A social worker, taking Chloe from her arms. ‘You can’t take care of her, sweetheart.’
And Sunny yelling back with all the might of her small self. ‘But she’s my sister!’
Those memories weren’t appropriate now, but they were strong enough to make her lift her gaze to Max and look defiant. But his anger blazed back at her.
‘I asked you to keep quiet about what’s just happened,’ he snapped.
Right. She went back to staring at the floor, but not before she’d seen the stab of shock as she’d said the word sister. Not before she’d seen him glance back at the pram with a look that was suddenly uncertain.
Up until now his reaction had been one of shock and anger. Something had messed with his world and he needed to put it right. But now...his face suddenly showed a new emotion.
Sister...
What sort of family did this man have? Obviously there’d been friction between father and son.

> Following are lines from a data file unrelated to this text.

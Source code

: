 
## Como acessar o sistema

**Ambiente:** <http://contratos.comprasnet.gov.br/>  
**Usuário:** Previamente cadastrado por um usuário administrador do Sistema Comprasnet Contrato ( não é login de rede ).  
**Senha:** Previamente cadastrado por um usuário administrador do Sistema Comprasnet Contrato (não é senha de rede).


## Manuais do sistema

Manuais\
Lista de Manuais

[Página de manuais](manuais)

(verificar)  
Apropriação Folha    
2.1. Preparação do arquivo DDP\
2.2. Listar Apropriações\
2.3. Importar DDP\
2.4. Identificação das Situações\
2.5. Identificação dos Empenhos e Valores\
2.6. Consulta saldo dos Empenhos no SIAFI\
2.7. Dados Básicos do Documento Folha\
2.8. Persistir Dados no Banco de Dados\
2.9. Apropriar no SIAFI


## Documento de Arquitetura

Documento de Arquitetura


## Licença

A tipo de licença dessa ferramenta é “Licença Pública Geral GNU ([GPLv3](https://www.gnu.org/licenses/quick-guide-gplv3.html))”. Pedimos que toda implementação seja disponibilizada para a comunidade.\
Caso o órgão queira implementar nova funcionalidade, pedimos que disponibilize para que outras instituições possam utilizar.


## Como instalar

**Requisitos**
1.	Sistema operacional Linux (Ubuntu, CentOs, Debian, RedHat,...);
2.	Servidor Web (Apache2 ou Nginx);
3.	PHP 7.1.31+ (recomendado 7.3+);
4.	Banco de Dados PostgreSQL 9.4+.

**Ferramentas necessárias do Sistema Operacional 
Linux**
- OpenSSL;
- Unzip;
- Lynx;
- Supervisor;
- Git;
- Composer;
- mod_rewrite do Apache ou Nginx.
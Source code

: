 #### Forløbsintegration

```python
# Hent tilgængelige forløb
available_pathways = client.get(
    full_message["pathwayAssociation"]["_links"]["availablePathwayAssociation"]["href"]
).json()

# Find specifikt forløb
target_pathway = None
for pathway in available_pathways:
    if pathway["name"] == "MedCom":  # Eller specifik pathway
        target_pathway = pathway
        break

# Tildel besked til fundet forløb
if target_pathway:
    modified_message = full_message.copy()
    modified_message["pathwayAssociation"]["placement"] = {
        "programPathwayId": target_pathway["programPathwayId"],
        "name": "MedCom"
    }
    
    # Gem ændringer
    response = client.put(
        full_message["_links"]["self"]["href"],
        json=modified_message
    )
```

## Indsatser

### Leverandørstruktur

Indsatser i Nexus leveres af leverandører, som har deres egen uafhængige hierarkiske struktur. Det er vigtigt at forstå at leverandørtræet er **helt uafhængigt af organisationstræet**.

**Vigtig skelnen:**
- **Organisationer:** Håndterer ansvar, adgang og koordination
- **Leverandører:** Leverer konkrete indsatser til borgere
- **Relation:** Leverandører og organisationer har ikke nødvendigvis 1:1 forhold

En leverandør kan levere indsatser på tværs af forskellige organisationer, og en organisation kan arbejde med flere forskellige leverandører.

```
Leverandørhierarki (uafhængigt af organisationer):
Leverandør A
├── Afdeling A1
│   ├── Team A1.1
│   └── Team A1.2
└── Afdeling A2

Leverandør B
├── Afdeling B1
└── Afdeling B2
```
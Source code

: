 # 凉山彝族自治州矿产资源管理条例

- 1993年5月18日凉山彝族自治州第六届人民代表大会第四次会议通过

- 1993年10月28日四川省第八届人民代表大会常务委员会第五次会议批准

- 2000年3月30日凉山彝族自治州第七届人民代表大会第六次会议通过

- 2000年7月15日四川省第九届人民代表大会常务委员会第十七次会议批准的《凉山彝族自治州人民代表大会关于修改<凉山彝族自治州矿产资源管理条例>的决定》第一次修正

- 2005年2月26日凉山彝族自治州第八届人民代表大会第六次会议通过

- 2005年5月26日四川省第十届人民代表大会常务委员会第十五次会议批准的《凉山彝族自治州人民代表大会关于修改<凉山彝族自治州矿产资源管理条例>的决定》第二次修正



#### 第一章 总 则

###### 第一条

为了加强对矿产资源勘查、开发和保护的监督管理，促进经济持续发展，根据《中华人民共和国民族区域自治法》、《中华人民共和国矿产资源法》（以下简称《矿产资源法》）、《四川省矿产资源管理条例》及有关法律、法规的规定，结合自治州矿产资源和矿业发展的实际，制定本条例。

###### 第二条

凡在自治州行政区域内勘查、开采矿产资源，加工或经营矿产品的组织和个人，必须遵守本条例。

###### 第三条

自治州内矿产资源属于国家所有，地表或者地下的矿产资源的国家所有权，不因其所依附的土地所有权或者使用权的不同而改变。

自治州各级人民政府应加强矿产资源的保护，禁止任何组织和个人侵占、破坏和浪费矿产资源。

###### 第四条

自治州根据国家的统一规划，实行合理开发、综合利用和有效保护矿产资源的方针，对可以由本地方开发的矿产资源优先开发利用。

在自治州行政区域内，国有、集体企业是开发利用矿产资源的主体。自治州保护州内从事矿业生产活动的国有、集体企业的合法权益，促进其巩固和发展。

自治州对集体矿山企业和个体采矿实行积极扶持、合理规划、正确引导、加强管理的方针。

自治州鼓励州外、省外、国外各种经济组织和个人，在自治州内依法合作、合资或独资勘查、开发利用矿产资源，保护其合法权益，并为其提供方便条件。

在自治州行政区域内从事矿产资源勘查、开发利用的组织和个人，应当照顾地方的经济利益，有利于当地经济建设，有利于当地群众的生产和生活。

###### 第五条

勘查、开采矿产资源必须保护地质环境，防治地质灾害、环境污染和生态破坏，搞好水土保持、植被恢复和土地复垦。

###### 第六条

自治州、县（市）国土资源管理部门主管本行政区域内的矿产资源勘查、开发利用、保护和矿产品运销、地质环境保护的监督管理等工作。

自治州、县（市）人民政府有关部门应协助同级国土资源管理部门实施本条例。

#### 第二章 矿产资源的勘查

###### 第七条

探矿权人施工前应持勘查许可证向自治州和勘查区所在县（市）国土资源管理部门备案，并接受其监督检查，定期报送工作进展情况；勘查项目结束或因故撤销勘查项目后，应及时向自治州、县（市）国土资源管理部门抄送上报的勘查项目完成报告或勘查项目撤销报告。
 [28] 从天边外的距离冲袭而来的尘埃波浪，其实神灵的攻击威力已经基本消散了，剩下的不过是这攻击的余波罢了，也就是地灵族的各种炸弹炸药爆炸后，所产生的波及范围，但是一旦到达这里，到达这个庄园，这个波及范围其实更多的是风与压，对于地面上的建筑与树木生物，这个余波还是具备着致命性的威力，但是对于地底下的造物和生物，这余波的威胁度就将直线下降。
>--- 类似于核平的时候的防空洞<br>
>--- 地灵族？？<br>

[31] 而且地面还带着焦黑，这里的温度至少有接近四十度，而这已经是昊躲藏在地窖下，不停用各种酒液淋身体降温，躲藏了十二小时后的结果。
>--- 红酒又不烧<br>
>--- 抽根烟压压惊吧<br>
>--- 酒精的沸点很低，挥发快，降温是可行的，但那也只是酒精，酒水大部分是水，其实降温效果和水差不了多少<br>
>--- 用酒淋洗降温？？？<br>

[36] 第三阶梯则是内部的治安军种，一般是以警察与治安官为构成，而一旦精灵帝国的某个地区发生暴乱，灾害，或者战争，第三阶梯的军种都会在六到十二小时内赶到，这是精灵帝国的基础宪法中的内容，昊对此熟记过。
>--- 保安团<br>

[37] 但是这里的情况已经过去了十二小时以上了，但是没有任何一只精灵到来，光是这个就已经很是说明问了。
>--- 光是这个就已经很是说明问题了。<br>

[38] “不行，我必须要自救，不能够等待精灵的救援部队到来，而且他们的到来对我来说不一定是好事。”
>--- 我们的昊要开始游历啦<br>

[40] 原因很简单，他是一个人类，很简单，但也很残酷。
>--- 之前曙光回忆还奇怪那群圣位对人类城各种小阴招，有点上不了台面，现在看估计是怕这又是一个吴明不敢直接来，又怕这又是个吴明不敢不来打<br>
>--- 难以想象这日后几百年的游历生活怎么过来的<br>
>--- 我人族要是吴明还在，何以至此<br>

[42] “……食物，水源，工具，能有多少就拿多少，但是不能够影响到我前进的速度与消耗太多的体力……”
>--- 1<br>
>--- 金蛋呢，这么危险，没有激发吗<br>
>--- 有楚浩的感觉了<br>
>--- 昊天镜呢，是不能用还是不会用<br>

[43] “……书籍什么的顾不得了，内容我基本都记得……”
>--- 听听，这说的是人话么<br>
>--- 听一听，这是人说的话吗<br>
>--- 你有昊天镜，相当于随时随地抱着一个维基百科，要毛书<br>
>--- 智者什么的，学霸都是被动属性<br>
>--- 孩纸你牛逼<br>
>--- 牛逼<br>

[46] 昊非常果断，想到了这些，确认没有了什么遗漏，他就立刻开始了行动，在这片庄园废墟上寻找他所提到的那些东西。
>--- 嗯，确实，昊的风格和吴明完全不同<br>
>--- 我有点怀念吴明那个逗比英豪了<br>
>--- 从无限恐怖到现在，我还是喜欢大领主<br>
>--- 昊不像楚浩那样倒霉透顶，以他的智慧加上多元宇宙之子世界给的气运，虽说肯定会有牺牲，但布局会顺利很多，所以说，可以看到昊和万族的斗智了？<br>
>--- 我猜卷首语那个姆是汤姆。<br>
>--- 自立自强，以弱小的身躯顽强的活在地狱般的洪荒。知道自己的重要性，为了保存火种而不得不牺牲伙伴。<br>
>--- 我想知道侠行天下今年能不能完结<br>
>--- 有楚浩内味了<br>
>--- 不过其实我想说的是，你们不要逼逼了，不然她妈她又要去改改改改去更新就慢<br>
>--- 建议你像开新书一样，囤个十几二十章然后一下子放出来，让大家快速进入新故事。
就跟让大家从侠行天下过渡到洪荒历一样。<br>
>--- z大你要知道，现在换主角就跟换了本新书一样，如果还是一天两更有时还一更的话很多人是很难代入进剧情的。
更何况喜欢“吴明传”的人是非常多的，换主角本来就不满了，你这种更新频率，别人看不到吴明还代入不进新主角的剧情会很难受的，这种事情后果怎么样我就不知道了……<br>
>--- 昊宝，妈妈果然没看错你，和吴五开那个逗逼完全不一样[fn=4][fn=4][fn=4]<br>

Where was the rest of his family?
Why did the word sister register with such shock?
But Brent was forging on, trying to make sense of what was happening. Focusing on the near target.
‘Mr Grayland had to ask you to be quiet?’ he demanded.
‘He’s talking of my confidentiality agreement,’ she told him, still staring at the floor. ‘He doesn’t wish me to talk of what’s happened outside this room.’